(Dataset entries)

>>>

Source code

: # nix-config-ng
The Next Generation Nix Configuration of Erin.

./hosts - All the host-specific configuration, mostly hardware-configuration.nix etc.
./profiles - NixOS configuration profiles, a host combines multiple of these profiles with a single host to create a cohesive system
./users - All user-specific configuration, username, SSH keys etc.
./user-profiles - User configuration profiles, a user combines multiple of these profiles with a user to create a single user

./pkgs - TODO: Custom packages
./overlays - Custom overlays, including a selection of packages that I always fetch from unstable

<<<

**ABOUT THIS TASK**
Check each line of the records for "combines" and copy the ones that contain it.

**EXERCISE RESPONSE**
./profiles - NixOS configuration profiles, a host combines multiple of these profiles with a single host to create a cohesive system
./user-profiles - User configuration profiles, a user combines multiple of these profiles with a user to create a single user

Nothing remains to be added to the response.